[Provided records]

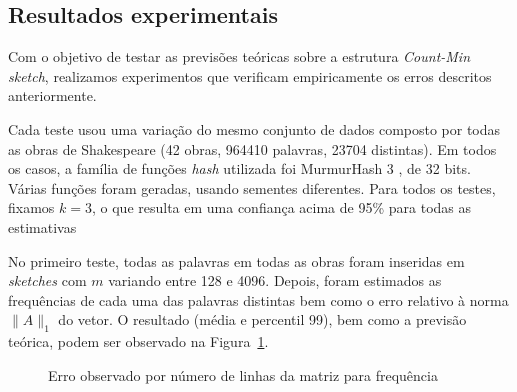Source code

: \subsection{Resultados experimentais}\label{sec:count:experiments}

Com o objetivo de testar as previsões teóricas sobre a estrutura \emph{Count-Min sketch}, realizamos experimentos que verificam empiricamente os erros descritos anteriormente.

Cada teste usou uma variação do mesmo conjunto de dados composto por todas as obras de Shakespeare (42 obras, 964410 palavras, 23704 distintas). Em todos os casos, a família de funções \emph{hash} utilizada foi MurmurHash 3 \cite{appleby2012murmur}, de 32 bits. Várias funções foram geradas, usando sementes diferentes. Para todos os testes, fixamos $k=3$, o que resulta em uma confiança acima de 95\% para todas as estimativas

No primeiro teste, todas as palavras em todas as obras foram inseridas em \emph{sketches} com $m$ variando entre 128 e 4096. Depois, foram estimados as frequências de cada uma das palavras distintas bem como o erro relativo à norma $\lVert A \rVert_1$ do vetor. O resultado (média e percentil 99), bem como a previsão teórica, podem ser observado na Figura~\ref{fig:countmin_result}.

\begin{figure}[!htbp]
\centering
{}
\caption{Erro observado por número de linhas da matriz para frequência}
\label{fig:countmin_result}
\end{figure}

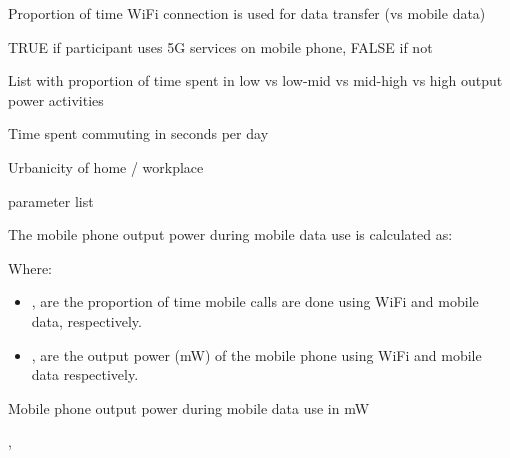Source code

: \documentclass[a4paper]{book}
\begin{document}
\begin{Arguments}
\begin{ldescription}
\item[\code{wifi\_prop}] Proportion of time WiFi connection is used for data transfer (vs mobile data)

\item[\code{use\_5g}] TRUE if participant uses 5G services on mobile phone, FALSE if not

\item[\code{act\_pwr\_props}] List with proportion of time spent in low vs low-mid vs mid-high vs high output power activities

\item[\code{travel\_time}] Time spent commuting in seconds per day

\item[\code{urbanicity}] Urbanicity of home / workplace

\item[\code{params}] parameter list
\end{ldescription}
\end{Arguments}
%
\begin{Details}
The mobile phone output power during mobile data use is calculated as:

Where:
\begin{itemize}

\item{} ,  are the proportion of time mobile calls are done using WiFi and mobile data, respectively.
\item{} ,  are the output power (mW) of the mobile phone using WiFi and mobile data respectively.

\end{itemize}

\end{Details}
%
\begin{Value}
Mobile phone output power during mobile data use in mW
\end{Value}
%
\begin{SeeAlso}
, 
\end{SeeAlso}
%
\end{document}
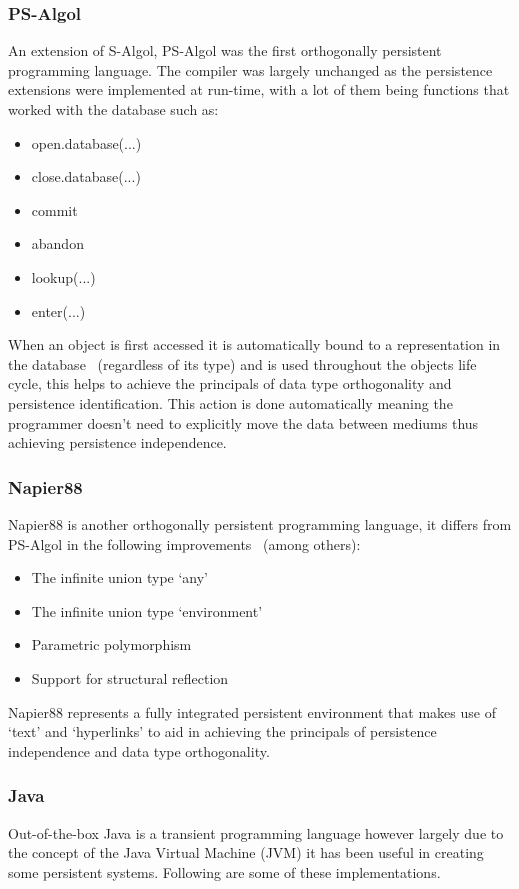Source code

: \documentclass[a4,12pt]{article}
\begin{document}
\subsubsection{PS-Algol}
An extension of S-Algol, PS-Algol was the first orthogonally persistent programming language. The compiler was largely unchanged as the persistence extensions were implemented at run-time, with a lot of them being functions that worked with the database such as:
\begin{itemize}
    \item{open.database(...)}
    \item{close.database(...)}
    \item{commit}
    \item{abandon}
    \item{lookup(...)}
    \item{enter(...)}
\end{itemize}
When an object is first accessed it is automatically bound to a representation in the database~\citep{psalgol} (regardless of its type) and is used throughout the objects life cycle, this helps to achieve the principals of data type orthogonality and persistence identification. This action is done automatically meaning the programmer doesn't need to explicitly move the data between mediums thus achieving persistence independence.
\subsubsection{Napier88}
Napier88 is another orthogonally persistent programming language\citep{napier}, it differs from PS-Algol in the following improvements~\citep{ADearle} (among others):
\begin{itemize}
    \item{The infinite union type `any'}
    \item{The infinite union type `environment'} 
    \item{Parametric polymorphism}
    \item{Support for structural reflection}
\end{itemize}
Napier88 represents a fully integrated persistent environment that makes use of `text' and `hyperlinks' to aid in achieving the principals of persistence independence and data type orthogonality.
\subsubsection{Java}
Out-of-the-box Java is a transient programming language however largely due to the concept of the Java Virtual Machine (JVM) it has been useful in creating some persistent systems. Following are some of these implementations.
\end{document}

[/Provided records]

§ **Aim of the task**
Write out the records above exactly as they appear, leaving out any pictures.

§ **Solution to this exercise**
Source code

: \subsection{Resultados experimentais}\label{sec:count:experiments}

Com o objetivo de testar as previsões teóricas sobre a estrutura \emph{Count-Min sketch}, realizamos experimentos que verificam empiricamente os erros descritos anteriormente.

Cada teste usou uma variação do mesmo conjunto de dados composto por todas as obras de Shakespeare (42 obras, 964410 palavras, 23704 distintas). Em todos os casos, a família de funções \emph{hash} utilizada foi MurmurHash 3 \cite{appleby2012murmur}, de 32 bits. Várias funções foram geradas, usando sementes diferentes. Para todos os testes, fixamos $k=3$, o que resulta em uma confiança acima de 95\% para todas as estimativas

No primeiro teste, todas as palavras em todas as obras foram inseridas em \emph{sketches} com $m$ variando entre 128 e 4096. Depois, foram estimados as frequências de cada uma das palavras distintas bem como o erro relativo à norma $\lVert A \rVert_1$ do vetor. O resultado (média e percentil 99), bem como a previsão teórica, podem ser observado na Figura~\ref{fig:countmin_result}.

\begin{figure}[!htbp]
\centering
{}
\caption{Erro observado por número de linhas da matriz para frequência}
\label{fig:countmin_result}
\end{figure}

Source code

: \documentclass[a4paper]{book}
\begin{document}
\begin{Arguments}
\begin{ldescription}
\item[\code{wifi\_prop}] Proportion of time WiFi connection is used for data transfer (vs mobile data)

\item[\code{use\_5g}] TRUE if participant uses 5G services on mobile phone, FALSE if not

\item[\code{act\_pwr\_props}] List with proportion of time spent in low vs low-mid vs mid-high vs high output power activities

\item[\code{travel\_time}] Time spent commuting in seconds per day

\item[\code{urbanicity}] Urbanicity of home / workplace

\item[\code{params}] parameter list
\end{ldescription}
\end{Arguments}
%
\begin{Details}
The mobile phone output power during mobile data use is calculated as:

Where:
\begin{itemize}

\item{} ,  are the proportion of time mobile calls are done using WiFi and mobile data, respectively.
\item{} ,  are the output power (mW) of the mobile phone using WiFi and mobile data respectively.

\end{itemize}

\end{Details}
%
\begin{Value}
Mobile phone output power during mobile data use in mW
\end{Value}
%
\begin{SeeAlso}
, 
\end{SeeAlso}
%
\end{document}
Source code

: \documentclass[a4,12pt]{article}
\begin{document}
\subsubsection{PS-Algol}
An extension of S-Algol, PS-Algol was the first orthogonally persistent programming language. The compiler was largely unchanged as the persistence extensions were implemented at run-time, with a lot of them being functions that worked with the database such as:
\begin{itemize}
    \item{open.database(...)}
    \item{close.database(...)}
    \item{commit}
    \item{abandon}
    \item{lookup(...)}
    \item{enter(...)}
\end{itemize}
When an object is first accessed it is automatically bound to a representation in the database~\citep{psalgol} (regardless of its type) and is used throughout the objects life cycle, this helps to achieve the principals of data type orthogonality and persistence identification. This action is done automatically meaning the programmer doesn't need to explicitly move the data between mediums thus achieving persistence independence.
\subsubsection{Napier88}
Napier88 is another orthogonally persistent programming language\citep{napier}, it differs from PS-Algol in the following improvements~\citep{ADearle} (among others):
\begin{itemize}
    \item{The infinite union type `any'}
    \item{The infinite union type `environment'} 
    \item{Parametric polymorphism}
    \item{Support for structural reflection}
\end{itemize}
Napier88 represents a fully integrated persistent environment that makes use of `text' and `hyperlinks' to aid in achieving the principals of persistence independence and data type orthogonality.
\subsubsection{Java}
Out-of-the-box Java is a transient programming language however largely due to the concept of the Java Virtual Machine (JVM) it has been useful in creating some persistent systems. Following are some of these implementations.
\end{document}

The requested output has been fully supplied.